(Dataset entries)
__________________________________________________
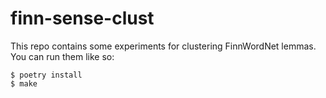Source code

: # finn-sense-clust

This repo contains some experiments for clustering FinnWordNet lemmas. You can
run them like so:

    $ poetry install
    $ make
__________________________________________________
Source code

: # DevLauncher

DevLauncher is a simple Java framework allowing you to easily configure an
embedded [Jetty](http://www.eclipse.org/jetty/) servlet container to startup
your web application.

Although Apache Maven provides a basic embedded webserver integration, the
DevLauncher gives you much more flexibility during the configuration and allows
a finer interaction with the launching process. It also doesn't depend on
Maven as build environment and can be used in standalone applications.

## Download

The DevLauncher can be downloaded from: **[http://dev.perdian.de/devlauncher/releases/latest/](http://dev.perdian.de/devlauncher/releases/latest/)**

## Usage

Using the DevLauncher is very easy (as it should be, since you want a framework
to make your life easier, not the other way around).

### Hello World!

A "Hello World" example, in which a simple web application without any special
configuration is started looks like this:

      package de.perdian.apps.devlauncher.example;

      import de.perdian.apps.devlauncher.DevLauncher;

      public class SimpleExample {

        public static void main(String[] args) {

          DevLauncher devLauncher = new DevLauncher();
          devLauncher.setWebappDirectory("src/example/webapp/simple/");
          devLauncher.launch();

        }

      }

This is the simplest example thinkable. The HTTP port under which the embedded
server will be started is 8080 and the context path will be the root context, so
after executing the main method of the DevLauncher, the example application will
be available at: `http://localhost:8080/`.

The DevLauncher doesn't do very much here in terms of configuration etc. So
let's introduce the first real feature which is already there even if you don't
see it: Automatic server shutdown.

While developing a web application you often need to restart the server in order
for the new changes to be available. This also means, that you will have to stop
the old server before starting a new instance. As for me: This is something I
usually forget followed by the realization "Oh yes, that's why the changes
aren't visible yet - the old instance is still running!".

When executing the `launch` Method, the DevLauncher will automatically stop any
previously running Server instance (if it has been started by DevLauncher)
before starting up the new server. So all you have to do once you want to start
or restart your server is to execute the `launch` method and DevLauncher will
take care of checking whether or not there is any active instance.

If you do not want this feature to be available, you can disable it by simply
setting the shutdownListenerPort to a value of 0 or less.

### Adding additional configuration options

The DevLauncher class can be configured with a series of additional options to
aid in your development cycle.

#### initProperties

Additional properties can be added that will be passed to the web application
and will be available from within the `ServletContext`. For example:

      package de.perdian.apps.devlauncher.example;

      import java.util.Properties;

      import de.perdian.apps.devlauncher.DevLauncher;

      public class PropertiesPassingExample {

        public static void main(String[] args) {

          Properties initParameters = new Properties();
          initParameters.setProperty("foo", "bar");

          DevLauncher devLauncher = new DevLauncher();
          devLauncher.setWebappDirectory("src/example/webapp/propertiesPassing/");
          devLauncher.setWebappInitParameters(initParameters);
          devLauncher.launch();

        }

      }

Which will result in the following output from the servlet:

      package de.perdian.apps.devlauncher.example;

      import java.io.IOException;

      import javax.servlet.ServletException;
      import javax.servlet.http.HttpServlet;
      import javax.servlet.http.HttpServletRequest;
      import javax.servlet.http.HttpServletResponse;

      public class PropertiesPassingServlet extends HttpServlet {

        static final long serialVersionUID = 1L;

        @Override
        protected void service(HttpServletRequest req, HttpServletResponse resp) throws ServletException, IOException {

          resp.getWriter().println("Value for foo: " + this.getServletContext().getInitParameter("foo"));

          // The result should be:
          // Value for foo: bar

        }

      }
__________________________________________________
**Work to be completed**
Above are the records; from them, give again exactly the lines from the one containing "aren't visible yet" to the one containing "import java.io.IOException;", both lines included, and nothing more.

**Exercise answer**
aren't visible yet - the old instance is still running!".

When executing the `launch` Method, the DevLauncher will automatically stop any
previously running Server instance (if it has been started by DevLauncher)
before starting up the new server. So all you have to do once you want to start
or restart your server is to execute the `launch` method and DevLauncher will
take care of checking whether or not there is any active instance.

If you do not want this feature to be available, you can disable it by simply
setting the shutdownListenerPort to a value of 0 or less.

### Adding additional configuration options

The DevLauncher class can be configured with a series of additional options to
aid in your development cycle.

#### initProperties

Additional properties can be added that will be passed to the web application
and will be available from within the `ServletContext`. For example:

      package de.perdian.apps.devlauncher.example;

      import java.util.Properties;

      import de.perdian.apps.devlauncher.DevLauncher;

      public class PropertiesPassingExample {

        public static void main(String[] args) {

          Properties initParameters = new Properties();
          initParameters.setProperty("foo", "bar");

          DevLauncher devLauncher = new DevLauncher();
          devLauncher.setWebappDirectory("src/example/webapp/propertiesPassing/");
          devLauncher.setWebappInitParameters(initParameters);
          devLauncher.launch();

        }

      }

Which will result in the following output from the servlet:

      package de.perdian.apps.devlauncher.example;

      import java.io.IOException;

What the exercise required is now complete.